Exercise goal
Up to and including the line that holds "#### Lesson Learnt", copy every line of the records below exactly, starting at the first; leave pictures out.

━━ Input data

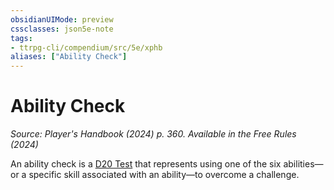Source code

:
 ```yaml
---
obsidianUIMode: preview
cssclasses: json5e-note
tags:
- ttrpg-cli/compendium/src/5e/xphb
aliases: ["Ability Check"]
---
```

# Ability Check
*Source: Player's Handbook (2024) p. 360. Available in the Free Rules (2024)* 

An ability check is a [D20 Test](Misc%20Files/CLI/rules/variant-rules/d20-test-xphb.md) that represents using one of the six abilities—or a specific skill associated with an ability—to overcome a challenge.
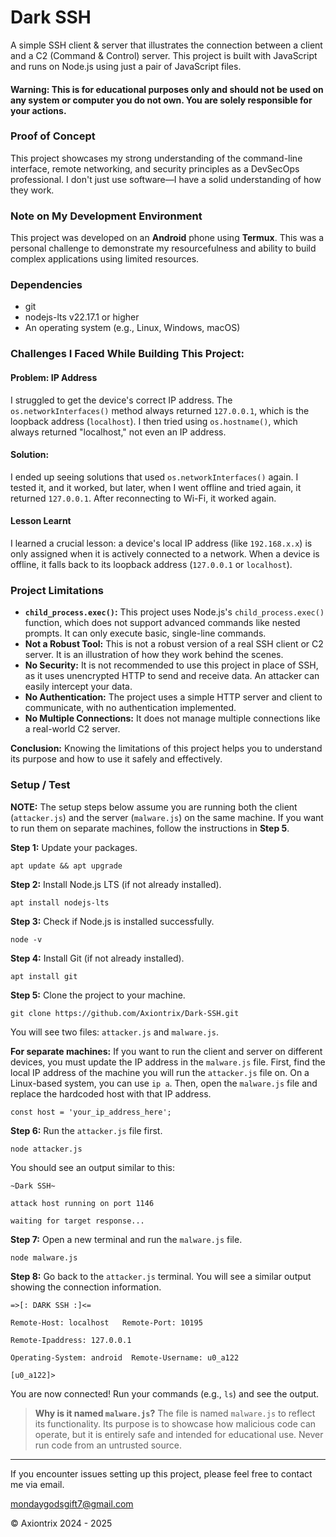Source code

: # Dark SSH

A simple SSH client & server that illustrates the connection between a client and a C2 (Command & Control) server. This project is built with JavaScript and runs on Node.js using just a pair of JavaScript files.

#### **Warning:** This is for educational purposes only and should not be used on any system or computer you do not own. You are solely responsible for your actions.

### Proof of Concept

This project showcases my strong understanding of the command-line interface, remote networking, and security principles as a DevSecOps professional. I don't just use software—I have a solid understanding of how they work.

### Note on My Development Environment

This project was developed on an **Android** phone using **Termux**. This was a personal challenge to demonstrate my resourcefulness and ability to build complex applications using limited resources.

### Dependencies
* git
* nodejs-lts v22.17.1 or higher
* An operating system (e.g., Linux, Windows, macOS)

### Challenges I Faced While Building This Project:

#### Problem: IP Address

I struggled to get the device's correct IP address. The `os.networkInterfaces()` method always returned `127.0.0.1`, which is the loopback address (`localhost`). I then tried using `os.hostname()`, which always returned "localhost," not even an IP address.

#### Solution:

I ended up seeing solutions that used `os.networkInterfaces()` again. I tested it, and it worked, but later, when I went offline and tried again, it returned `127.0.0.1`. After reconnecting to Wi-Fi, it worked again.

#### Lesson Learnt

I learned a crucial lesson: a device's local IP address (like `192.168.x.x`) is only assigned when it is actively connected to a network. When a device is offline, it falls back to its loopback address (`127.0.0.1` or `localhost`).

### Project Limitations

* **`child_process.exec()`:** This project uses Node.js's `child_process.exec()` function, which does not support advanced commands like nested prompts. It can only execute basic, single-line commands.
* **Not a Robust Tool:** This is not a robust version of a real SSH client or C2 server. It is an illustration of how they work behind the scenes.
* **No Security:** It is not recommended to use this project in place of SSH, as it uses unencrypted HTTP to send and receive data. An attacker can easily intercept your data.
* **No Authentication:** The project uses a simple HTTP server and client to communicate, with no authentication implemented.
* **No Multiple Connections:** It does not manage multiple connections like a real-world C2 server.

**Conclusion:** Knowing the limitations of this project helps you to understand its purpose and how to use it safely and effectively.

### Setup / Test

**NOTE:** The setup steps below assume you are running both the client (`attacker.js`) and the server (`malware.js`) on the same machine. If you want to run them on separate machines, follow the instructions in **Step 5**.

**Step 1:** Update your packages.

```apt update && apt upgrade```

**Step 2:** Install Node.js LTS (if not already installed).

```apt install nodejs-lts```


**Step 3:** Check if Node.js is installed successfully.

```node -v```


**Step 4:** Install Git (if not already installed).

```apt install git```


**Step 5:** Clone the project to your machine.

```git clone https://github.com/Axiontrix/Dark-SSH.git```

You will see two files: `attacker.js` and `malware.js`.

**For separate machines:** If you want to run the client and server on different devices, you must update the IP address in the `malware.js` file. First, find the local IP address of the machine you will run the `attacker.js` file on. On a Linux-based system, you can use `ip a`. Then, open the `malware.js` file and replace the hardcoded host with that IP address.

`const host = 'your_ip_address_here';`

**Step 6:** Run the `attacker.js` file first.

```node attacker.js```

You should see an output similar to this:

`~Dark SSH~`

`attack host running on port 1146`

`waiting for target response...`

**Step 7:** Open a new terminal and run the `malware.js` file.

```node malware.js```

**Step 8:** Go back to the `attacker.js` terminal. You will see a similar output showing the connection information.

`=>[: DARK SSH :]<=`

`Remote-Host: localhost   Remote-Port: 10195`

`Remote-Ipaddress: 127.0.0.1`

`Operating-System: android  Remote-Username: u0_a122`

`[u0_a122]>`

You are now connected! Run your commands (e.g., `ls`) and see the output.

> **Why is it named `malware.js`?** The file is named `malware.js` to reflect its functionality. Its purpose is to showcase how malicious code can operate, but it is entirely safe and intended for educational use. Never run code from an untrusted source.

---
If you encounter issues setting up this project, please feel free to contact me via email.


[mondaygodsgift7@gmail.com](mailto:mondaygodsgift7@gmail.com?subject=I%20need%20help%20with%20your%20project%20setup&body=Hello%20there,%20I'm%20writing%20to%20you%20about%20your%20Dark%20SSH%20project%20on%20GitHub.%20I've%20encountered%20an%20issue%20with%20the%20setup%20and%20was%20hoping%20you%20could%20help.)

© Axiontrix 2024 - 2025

━━━━

Your response
Source code

:
 ```yaml
---
obsidianUIMode: preview
cssclasses: json5e-note
tags:
- ttrpg-cli/compendium/src/5e/xphb
aliases: ["Ability Check"]
---
```

# Ability Check
*Source: Player's Handbook (2024) p. 360. Available in the Free Rules (2024)* 

An ability check is a [D20 Test](Misc%20Files/CLI/rules/variant-rules/d20-test-xphb.md) that represents using one of the six abilities—or a specific skill associated with an ability—to overcome a challenge.
Source code

: # Dark SSH

A simple SSH client & server that illustrates the connection between a client and a C2 (Command & Control) server. This project is built with JavaScript and runs on Node.js using just a pair of JavaScript files.

#### **Warning:** This is for educational purposes only and should not be used on any system or computer you do not own. You are solely responsible for your actions.

### Proof of Concept

This project showcases my strong understanding of the command-line interface, remote networking, and security principles as a DevSecOps professional. I don't just use software—I have a solid understanding of how they work.

### Note on My Development Environment

This project was developed on an **Android** phone using **Termux**. This was a personal challenge to demonstrate my resourcefulness and ability to build complex applications using limited resources.

### Dependencies
* git
* nodejs-lts v22.17.1 or higher
* An operating system (e.g., Linux, Windows, macOS)

### Challenges I Faced While Building This Project:

#### Problem: IP Address

I struggled to get the device's correct IP address. The `os.networkInterfaces()` method always returned `127.0.0.1`, which is the loopback address (`localhost`). I then tried using `os.hostname()`, which always returned "localhost," not even an IP address.

#### Solution:

I ended up seeing solutions that used `os.networkInterfaces()` again. I tested it, and it worked, but later, when I went offline and tried again, it returned `127.0.0.1`. After reconnecting to Wi-Fi, it worked again.

#### Lesson Learnt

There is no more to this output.